Jeffrey Goldberg at The Atlantic had a short post on Campbell Robertson's "Rent" essay from the Sunday Times that we had discussed. That piece began:
I WAS late to "Rent." Late to the show, and late to the city it portrays. When I arrived in New York, in the fall of 1998, bistros and boutiques had already infiltrated the East Village, gentrification was spreading into the Lower East Side, and northwest Brooklyn had largely fallen to the forces of the bourgeoisie.

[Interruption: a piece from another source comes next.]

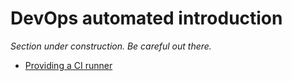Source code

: # DevOps automated introduction

_Section under construction. Be careful out there._

- [Providing a CI runner](provide-ci-runner.md)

According to Goldberg, Robertson broke an age-old journalism tenet. I learned a long time ago Peter Kann's rule concerning the first-person pronoun: "No reporter may start a story with the word 'I' unless he's been shot in the groin.
He continued:
On the other hand, sitting through "Rent" is more painful than a scrotal nick. Robertson is newly assigned to the Baghdad bureau of the Times, which has its hardships, but I'd take Baghdad over "Rent" most days of the week.
[Via Romenesko]
Previously on EV Grieve:
The East Village: "Where you can come live on dreams and tofu"
3 comments:
Didn't NYTimes just laid of some staff? Why wasn't Campbell Robertson one of them? Who is he sleeping with?

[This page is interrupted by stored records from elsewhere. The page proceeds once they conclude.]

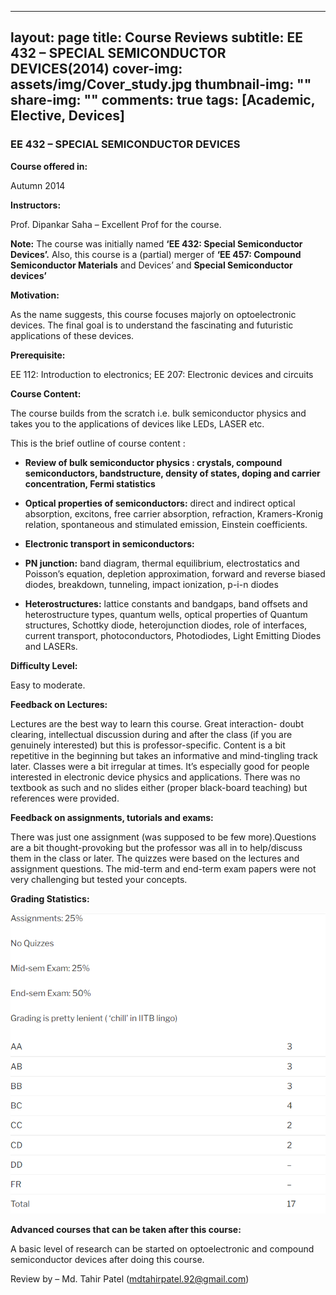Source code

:  ---
layout: page
title: Course Reviews
subtitle: EE 432 – SPECIAL SEMICONDUCTOR DEVICES(2014)
cover-img: assets/img/Cover_study.jpg
thumbnail-img: ""
share-img: ""
comments: true
tags: [Academic, Elective, Devices]
---



### EE 432 – SPECIAL SEMICONDUCTOR DEVICES



**Course offered in:**



Autumn 2014


**Instructors:**



Prof. Dipankar Saha – Excellent Prof for the course.


**Note:** The course was initially named **‘EE 432: Special Semiconductor Devices’.** Also, this course is a (partial) merger of **‘EE 457: Compound Semiconductor Materials** and Devices’ and **Special Semiconductor devices’**

**Motivation:**

As the name suggests, this course focuses majorly on optoelectronic devices. The final goal is to understand the fascinating and futuristic applications of these devices.


**Prerequisite:**

EE 112:  Introduction to electronics; EE 207: Electronic devices and circuits


**Course Content:**

The course builds from the scratch i.e. bulk semiconductor physics and takes you to the applications of devices like LEDs, LASER etc.

This is the brief outline of course content :

- **Review of bulk semiconductor physics : crystals, compound semiconductors, bandstructure, density of states, doping and carrier concentration, Fermi statistics**
- **Optical properties of semiconductors:** direct and indirect optical absorption, excitons, free carrier absorption, refraction, Kramers-Kronig relation, spontaneous and stimulated emission, Einstein coefficients.
- **Electronic transport in semiconductors:**

- **PN junction:** band diagram, thermal equilibrium, electrostatics and Poisson’s equation, depletion approximation, forward and reverse biased diodes, breakdown, tunneling, impact ionization, p-i-n diodes

- **Heterostructures:** lattice constants and bandgaps, band offsets and heterostructure types, quantum wells, optical properties of Quantum structures, Schottky diode, heterojunction diodes, role of interfaces, current transport, photoconductors, Photodiodes, Light Emitting Diodes and LASERs.


**Difficulty Level:**



Easy to moderate.



**Feedback on Lectures:**


Lectures are the best way to learn this course. Great interaction- doubt clearing, intellectual discussion during and after the class (if you are genuinely interested) but this is professor-specific. Content is a bit repetitive in the beginning but takes an informative and mind-tingling track later. Classes were a bit irregular at times. It’s especially good for people interested in electronic device physics and applications. There was no textbook as such and no slides either (proper black-board teaching) but references were provided.


**Feedback on assignments, tutorials and exams:**


There was just one assignment (was supposed to be few more).Questions are a bit thought-provoking but the professor was all in to help/discuss them in the class or later. The quizzes were based on the lectures and assignment questions. The mid-term and end-term exam papers were not very challenging but tested your concepts.



**Grading Statistics:**



![Grades](EE432-2014-grades.png)




**Advanced courses that can be taken after this course:**


A basic level of research can be started on optoelectronic and compound semiconductor devices after doing this course.



Review by – Md. Tahir Patel (mdtahirpatel.92@gmail.com)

While not a fan of musicals in general, sometimes I go to one thinking that this is the one that will change my mind. How could all the hype be wrong? Rent was the one that confirmed that I should stop hoping. It was not only horrible, it was actively painful to watch.
I've never seen it, Jill, but I once threatened to, uh, rent the movie version. I was actually curious how they made 7B look like Life Cafe.